=== TASK DATA ===

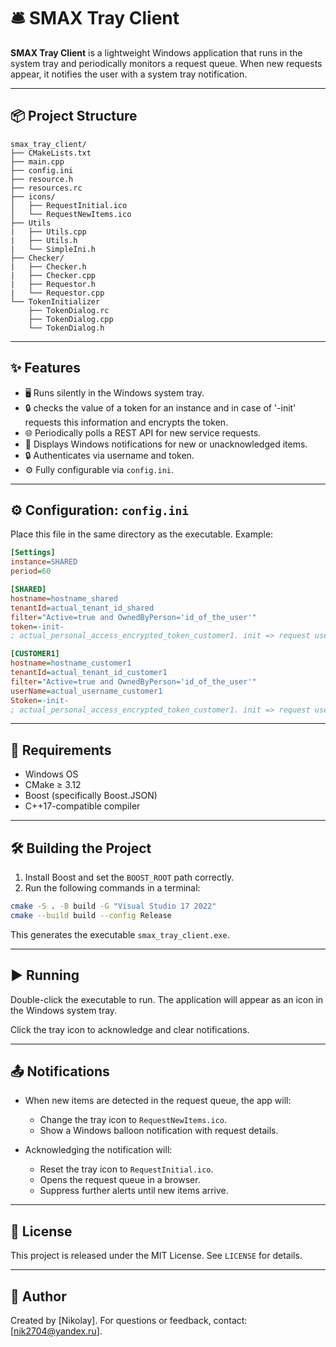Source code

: # 🛎️ SMAX Tray Client

**SMAX Tray Client** is a lightweight Windows application that runs in the system tray and periodically monitors a request queue. When new requests appear, it notifies the user with a system tray notification.

---

## 📦 Project Structure

```
smax_tray_client/
├── CMakeLists.txt
├── main.cpp
├── config.ini
├── resource.h
├── resources.rc
├── icons/
│   ├── RequestInitial.ico
│   └── RequestNewItems.ico
├── Utils
|   ├── Utils.cpp
|   ├── Utils.h
|   └── SimpleIni.h
├── Checker/
|   ├── Checker.h
|   ├── Checker.cpp
|   ├── Requestor.h
|   └── Requestor.cpp
└── TokenInitializer
    ├── TokenDialog.rc
    ├── TokenDialog.cpp
    └── TokenDialog.h
```

---

## ✨ Features

- 🖥️ Runs silently in the Windows system tray.
- 🔒 checks the value of a token for an instance and in case of '-init' requests this information and encrypts the token.
- 🌐 Periodically polls a REST API for new service requests.
- 🔔 Displays Windows notifications for new or unacknowledged items.
- 🔒 Authenticates via username and token.
- ⚙️ Fully configurable via `config.ini`.

---

## ⚙️ Configuration: `config.ini`

Place this file in the same directory as the executable. Example:

```ini
[Settings]
instance=SHARED
period=60

[SHARED]
hostname=hostname_shared
tenantId=actual_tenant_id_shared
filter="Active=true and OwnedByPerson='id_of_the_user'"
token=-init-
; actual_personal_access_encrypted_token_customer1. init => request user to provide the token

[CUSTOMER1]
hostname=hostname_customer1
tenantId=actual_tenant_id_customer1
filter="Active=true and OwnedByPerson='id_of_the_user'"
userName=actual_username_customer1
Stoken=-init-
; actual_personal_access_encrypted_token_customer1. init => request user to provide the token

```

---

## 🧰 Requirements

- Windows OS
- CMake ≥ 3.12
- Boost (specifically Boost.JSON)
- C++17-compatible compiler

---

## 🛠️ Building the Project

1. Install Boost and set the `BOOST_ROOT` path correctly.
2. Run the following commands in a terminal:

```bash
cmake -S . -B build -G "Visual Studio 17 2022"
cmake --build build --config Release
```

This generates the executable `smax_tray_client.exe`.

---

## ▶️ Running

Double-click the executable to run. The application will appear as an icon in the Windows system tray.

Click the tray icon to acknowledge and clear notifications.

---

## 📤 Notifications

- When new items are detected in the request queue, the app will:
  - Change the tray icon to `RequestNewItems.ico`.
  - Show a Windows balloon notification with request details.

- Acknowledging the notification will:
  - Reset the tray icon to `RequestInitial.ico`.
  - Opens the request queue in a browser.
  - Suppress further alerts until new items arrive.

---

## 📄 License

This project is released under the MIT License. See `LICENSE` for details.

---

## 👤 Author

Created by [Nikolay]. For questions or feedback, contact: [nik2704@yandex.ru].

===

* _ACTIVITY_
Only one stretch of the data above is needed. Restate it word for word, from the line containing "- 🔒 Authenticates via username and token." through the line containing "- Windows OS", both ends included.

* _SOLUTION TO THIS EXERCISE_
- 🔒 Authenticates via username and token.
- ⚙️ Fully configurable via `config.ini`.

---

## ⚙️ Configuration: `config.ini`

Place this file in the same directory as the executable. Example:

```ini
[Settings]
instance=SHARED
period=60

[SHARED]
hostname=hostname_shared
tenantId=actual_tenant_id_shared
filter="Active=true and OwnedByPerson='id_of_the_user'"
token=-init-
; actual_personal_access_encrypted_token_customer1. init => request user to provide the token

[CUSTOMER1]
hostname=hostname_customer1
tenantId=actual_tenant_id_customer1
filter="Active=true and OwnedByPerson='id_of_the_user'"
userName=actual_username_customer1
Stoken=-init-
; actual_personal_access_encrypted_token_customer1. init => request user to provide the token

```

---

## 🧰 Requirements

- Windows OS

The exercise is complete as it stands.